Records excerpted from a collection
== == ==

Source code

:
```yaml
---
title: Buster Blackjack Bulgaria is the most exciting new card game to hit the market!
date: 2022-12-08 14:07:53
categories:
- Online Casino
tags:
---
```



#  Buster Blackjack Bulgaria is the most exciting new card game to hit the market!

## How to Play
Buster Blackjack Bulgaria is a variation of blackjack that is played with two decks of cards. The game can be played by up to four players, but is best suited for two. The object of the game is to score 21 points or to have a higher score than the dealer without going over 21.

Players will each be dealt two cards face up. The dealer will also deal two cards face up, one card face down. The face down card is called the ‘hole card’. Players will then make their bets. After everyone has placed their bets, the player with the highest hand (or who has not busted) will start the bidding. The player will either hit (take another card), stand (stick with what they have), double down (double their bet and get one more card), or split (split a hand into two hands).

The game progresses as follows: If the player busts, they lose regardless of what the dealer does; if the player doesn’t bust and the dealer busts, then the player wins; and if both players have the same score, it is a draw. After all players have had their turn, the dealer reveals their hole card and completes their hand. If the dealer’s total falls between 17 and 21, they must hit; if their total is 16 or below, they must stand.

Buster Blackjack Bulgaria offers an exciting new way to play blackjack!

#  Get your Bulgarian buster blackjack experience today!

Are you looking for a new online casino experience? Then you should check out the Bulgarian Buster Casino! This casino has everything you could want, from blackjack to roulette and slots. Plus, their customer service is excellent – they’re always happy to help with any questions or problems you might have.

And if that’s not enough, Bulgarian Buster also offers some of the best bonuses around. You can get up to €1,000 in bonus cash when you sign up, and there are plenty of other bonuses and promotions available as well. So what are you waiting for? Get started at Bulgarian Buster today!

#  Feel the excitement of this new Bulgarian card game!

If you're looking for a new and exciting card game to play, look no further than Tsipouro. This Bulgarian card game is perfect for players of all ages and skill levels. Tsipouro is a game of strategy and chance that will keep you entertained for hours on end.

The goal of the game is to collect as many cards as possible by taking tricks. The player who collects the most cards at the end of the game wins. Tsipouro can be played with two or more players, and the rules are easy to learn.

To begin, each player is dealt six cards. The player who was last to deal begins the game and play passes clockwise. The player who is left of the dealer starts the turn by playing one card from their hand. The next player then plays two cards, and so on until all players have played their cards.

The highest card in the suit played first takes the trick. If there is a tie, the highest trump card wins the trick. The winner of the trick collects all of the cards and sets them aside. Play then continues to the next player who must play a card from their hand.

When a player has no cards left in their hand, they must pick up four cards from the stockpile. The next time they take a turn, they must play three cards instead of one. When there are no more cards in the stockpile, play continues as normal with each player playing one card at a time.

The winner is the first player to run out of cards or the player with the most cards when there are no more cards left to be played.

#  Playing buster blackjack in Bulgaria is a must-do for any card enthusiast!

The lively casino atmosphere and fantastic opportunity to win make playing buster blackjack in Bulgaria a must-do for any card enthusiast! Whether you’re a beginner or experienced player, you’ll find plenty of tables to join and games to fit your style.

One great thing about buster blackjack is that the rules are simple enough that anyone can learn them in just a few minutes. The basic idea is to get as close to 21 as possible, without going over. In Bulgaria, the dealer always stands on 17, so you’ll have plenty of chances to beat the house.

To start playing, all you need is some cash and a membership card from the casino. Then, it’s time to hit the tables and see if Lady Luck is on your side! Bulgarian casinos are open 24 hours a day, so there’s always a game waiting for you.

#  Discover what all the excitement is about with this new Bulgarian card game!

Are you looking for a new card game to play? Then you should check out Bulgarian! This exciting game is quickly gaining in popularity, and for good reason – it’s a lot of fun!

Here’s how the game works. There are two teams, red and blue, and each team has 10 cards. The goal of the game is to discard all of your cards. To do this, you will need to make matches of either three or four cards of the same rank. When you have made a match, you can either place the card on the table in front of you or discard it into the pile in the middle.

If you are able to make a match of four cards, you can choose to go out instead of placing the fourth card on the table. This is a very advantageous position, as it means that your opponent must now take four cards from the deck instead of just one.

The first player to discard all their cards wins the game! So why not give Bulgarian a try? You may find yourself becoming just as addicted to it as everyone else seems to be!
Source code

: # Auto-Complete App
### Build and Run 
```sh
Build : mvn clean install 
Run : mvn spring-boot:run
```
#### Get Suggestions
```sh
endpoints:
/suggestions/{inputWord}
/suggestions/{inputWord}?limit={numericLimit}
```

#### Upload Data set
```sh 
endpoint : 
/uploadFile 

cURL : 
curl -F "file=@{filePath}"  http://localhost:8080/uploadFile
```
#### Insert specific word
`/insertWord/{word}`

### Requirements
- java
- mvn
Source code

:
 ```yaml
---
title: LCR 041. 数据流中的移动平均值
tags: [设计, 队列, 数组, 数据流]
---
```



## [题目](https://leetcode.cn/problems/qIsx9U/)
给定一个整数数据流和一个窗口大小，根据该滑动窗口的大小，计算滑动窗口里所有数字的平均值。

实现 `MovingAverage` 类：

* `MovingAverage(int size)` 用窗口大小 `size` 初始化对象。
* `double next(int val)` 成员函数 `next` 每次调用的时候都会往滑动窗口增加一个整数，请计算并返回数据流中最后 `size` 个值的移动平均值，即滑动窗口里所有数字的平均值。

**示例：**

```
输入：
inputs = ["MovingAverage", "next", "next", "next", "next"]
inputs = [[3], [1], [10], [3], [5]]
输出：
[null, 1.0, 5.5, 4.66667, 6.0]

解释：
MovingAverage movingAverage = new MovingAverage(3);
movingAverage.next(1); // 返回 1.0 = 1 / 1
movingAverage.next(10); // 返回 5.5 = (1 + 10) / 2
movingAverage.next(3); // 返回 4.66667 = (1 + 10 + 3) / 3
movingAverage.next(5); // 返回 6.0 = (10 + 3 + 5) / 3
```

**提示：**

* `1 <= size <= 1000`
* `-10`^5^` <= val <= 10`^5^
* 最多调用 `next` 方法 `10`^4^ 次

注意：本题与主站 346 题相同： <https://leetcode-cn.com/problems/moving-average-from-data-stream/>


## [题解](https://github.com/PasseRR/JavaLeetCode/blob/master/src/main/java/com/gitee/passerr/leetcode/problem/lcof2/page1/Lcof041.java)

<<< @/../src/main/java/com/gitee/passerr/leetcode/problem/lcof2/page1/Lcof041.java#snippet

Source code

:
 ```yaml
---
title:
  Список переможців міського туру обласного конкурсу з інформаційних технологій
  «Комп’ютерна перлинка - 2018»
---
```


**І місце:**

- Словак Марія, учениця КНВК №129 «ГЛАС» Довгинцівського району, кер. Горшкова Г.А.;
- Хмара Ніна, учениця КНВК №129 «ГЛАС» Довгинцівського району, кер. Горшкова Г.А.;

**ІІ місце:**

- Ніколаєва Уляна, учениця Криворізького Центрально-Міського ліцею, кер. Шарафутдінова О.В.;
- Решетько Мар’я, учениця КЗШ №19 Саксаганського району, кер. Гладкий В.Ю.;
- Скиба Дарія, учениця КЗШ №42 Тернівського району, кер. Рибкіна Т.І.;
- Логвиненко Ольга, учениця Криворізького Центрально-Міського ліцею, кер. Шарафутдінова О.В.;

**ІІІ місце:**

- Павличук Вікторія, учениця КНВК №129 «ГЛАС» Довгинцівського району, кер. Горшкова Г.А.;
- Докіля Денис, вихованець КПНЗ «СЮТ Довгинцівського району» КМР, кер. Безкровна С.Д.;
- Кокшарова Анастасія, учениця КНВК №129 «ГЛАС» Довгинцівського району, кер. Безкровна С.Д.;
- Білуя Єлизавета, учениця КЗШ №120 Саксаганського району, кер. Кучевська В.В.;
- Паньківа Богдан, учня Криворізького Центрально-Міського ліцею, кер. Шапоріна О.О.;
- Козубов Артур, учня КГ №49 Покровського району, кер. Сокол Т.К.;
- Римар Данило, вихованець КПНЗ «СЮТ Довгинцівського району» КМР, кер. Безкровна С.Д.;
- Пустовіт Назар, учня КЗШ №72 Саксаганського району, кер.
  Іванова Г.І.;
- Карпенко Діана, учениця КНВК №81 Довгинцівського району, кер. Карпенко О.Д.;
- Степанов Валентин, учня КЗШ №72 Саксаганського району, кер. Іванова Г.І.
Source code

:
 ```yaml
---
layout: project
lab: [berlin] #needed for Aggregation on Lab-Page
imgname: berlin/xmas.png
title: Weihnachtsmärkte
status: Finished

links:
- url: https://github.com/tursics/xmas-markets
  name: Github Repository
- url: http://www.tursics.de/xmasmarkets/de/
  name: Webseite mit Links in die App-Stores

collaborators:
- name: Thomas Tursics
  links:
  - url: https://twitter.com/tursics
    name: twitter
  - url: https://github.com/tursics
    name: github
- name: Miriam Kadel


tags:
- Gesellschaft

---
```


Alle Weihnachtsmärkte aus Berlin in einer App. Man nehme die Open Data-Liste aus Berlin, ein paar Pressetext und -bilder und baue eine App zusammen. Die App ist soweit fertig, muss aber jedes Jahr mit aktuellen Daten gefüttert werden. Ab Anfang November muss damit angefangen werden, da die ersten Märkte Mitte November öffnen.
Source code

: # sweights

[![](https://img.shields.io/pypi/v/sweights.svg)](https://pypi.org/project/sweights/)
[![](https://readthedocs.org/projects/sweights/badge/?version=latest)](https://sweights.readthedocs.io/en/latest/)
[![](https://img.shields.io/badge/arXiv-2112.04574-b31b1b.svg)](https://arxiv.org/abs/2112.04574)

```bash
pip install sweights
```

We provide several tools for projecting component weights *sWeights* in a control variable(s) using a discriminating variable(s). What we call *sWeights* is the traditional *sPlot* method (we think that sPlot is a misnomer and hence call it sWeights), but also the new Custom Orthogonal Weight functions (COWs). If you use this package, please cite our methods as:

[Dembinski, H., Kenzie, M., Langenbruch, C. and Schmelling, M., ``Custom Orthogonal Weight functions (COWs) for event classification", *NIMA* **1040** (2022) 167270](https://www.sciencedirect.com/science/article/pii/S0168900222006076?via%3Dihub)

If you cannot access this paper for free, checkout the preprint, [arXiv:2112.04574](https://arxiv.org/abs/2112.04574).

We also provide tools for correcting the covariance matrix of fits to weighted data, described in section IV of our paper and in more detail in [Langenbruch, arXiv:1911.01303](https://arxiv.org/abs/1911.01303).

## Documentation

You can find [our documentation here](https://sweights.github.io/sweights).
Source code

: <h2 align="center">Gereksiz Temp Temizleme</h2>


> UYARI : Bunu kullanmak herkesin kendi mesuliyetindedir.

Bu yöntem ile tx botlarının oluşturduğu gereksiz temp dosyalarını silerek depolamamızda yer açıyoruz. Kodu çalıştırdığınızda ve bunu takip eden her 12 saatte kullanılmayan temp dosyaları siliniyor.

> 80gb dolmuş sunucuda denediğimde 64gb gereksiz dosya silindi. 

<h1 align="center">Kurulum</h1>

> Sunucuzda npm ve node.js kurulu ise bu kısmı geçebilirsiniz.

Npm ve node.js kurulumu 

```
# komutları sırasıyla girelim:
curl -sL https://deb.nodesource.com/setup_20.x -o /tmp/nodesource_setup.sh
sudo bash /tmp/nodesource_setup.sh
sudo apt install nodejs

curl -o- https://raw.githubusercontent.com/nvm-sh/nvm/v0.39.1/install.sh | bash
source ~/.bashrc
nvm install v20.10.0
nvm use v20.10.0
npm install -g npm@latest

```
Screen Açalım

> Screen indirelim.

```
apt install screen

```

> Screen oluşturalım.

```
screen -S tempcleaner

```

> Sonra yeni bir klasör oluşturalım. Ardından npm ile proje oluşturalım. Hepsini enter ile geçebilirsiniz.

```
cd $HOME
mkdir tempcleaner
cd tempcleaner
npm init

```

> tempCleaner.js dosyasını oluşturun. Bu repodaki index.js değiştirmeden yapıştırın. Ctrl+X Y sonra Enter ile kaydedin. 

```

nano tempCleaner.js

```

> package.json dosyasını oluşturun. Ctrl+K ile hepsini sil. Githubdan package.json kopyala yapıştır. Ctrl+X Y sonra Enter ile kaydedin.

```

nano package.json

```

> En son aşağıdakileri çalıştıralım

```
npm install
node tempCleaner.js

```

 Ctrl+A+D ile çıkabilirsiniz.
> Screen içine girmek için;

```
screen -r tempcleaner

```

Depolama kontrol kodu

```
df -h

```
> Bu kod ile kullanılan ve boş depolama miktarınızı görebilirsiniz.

== == ==

About this task
Print, exactly as written, the first line of the records above and each line after it until the line with "Buster Blackjack Bulgaria is a", which is printed too.

Response to the exercise
Source code

:
```yaml
---
title: Buster Blackjack Bulgaria is the most exciting new card game to hit the market!
date: 2022-12-08 14:07:53
categories:
- Online Casino
tags:
---
```



#  Buster Blackjack Bulgaria is the most exciting new card game to hit the market!

## How to Play
Buster Blackjack Bulgaria is a variation of blackjack that is played with two decks of cards. The game can be played by up to four players, but is best suited for two. The object of the game is to score 21 points or to have a higher score than the dealer without going over 21.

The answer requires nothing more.